V.I.H.
caiheme
Le rouge sombre glisse sur les gerçures de mes lèvres fatiguées. La touffe de poils bruns caresse et remplit les pores de cette peau crevassée. La fine épaisseur du masque de couleurs me recouvre. Les trous s'effacent. Les creux de chair se remplissent, les éruptions s'évanouissent. La poudre recouvre les aspérités. Un bleu léger sur les paupières. Un brouillard rose sur ces joues consumées. Un trait, noir, sous chacun de mes yeux, une armature de dessin pour soutenir le regard. Il est là, profond je le sais, il accroche, mon harpon à garçon est prêt.
Qu'est ce que je suis belle. Je suis vivante. Je respire encore. Regarde cette brume sur le miroir. Regarde comme elle bouge, regarde comme je vis.
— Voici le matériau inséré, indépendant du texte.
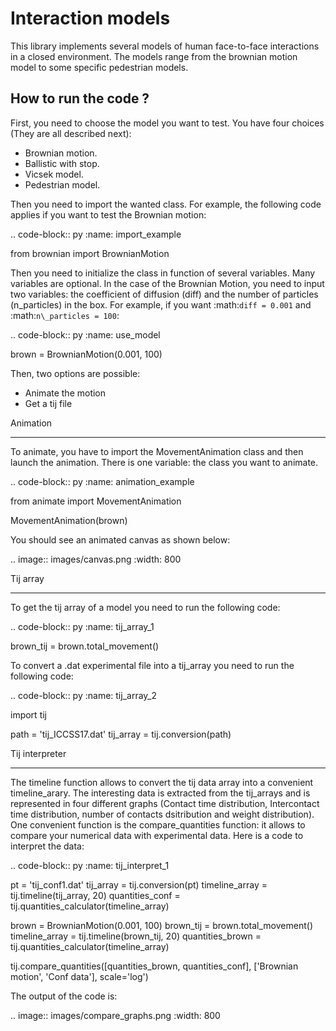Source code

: # Interaction models

This library implements several models of human face-to-face interactions in a closed environment. The models range from the brownian motion model to some specific pedestrian models.

## How to run the code ?


First, you need to choose the model you want to test.
You have four choices (They are all described next):

* Brownian motion.
* Ballistic with stop.
* Vicsek model.
* Pedestrian model.

Then you need to import the wanted class. For example, the following code applies if you want to test the Brownian motion:

.. code-block:: py
   :name: import_example
   
   from brownian import BrownianMotion

Then you need to initialize the class in function of several variables. Many variables are optional. In the case of the Brownian Motion, you need to input two variables: the coefficient of diffusion (diff) and the number of particles (n_particles) in the box. For example, if you want :math:`diff = 0.001` and :math:`n\_particles = 100`: 

.. code-block:: py
   :name: use_model

   brown = BrownianMotion(0.001, 100)

Then, two options are possible:

* Animate the motion
* Get a tij file

Animation
*********

To animate, you have to import the MovementAnimation class and then launch the animation. There is one variable: the class you want to animate.

.. code-block:: py
   :name: animation_example
   
   from animate import MovementAnimation
   
   MovementAnimation(brown)

You should see an animated canvas as shown below:

.. image:: images/canvas.png
   :width: 800

Tij array
*********

To get the tij array of a model you need to run the following code:

.. code-block:: py
   :name: tij_array_1
   
   brown_tij = brown.total_movement()

To convert a .dat experimental file into a tij_array you need to run the following code:

.. code-block:: py
   :name: tij_array_2
   
   import tij
   
   path = 'tij_ICCSS17.dat'
   tij_array = tij.conversion(path)

Tij interpreter
***************

The timeline function allows to convert the tij data array into a convenient timeline_arary. The interesting data is extracted from the tij_arrays and is represented in four different graphs (Contact time distribution, Intercontact time distribution, number of contacts dsitribution and weight distribution).
One convenient function is the compare_quantities function: it allows to compare your numerical data with experimental data. Here is a code to interpret the data:

.. code-block:: py
   :name: tij_interpret_1
   
   pt = 'tij_conf1.dat'
   tij_array = tij.conversion(pt)
   timeline_array = tij.timeline(tij_array, 20)
   quantities_conf = tij.quantities_calculator(timeline_array)

   brown = BrownianMotion(0.001, 100)
   brown_tij = brown.total_movement()
   timeline_array = tij.timeline(brown_tij, 20)
   quantities_brown = tij.quantities_calculator(timeline_array)

   tij.compare_quantities([quantities_brown, quantities_conf], ['Brownian motion', 'Conf data'],  scale='log')

The output of the code is:

.. image:: images/compare_graphs.png
   :width: 800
Ça y est. Mon parfum. Toi mon préféré. Projection boisée. Crachat de pin sylvestre sur la peau encore tendre de mon cou. Il va l'embrasser, il faut du goût. De la sensation pour qu'il m'aime, me désire. Il n'y a que ça, pour exister. Être laide, c'est ça la mort.
Je claque la porte de l'appartement. Pas trop fort, on dort dans l'immeuble. On dort encore, peut-être. Mais je ne vais pas dormir. Non, pas ici, pas là, ça sent le rat, ça sent, je ne sais pas. Trop d'insectes morts, partout sur le palier. Les talons noirs craquent sur le sol de chips. Le crépitement salé me suit dans l'escalier puis disparait dans la rue, il n'ose pas me suivre, il reste à domicile.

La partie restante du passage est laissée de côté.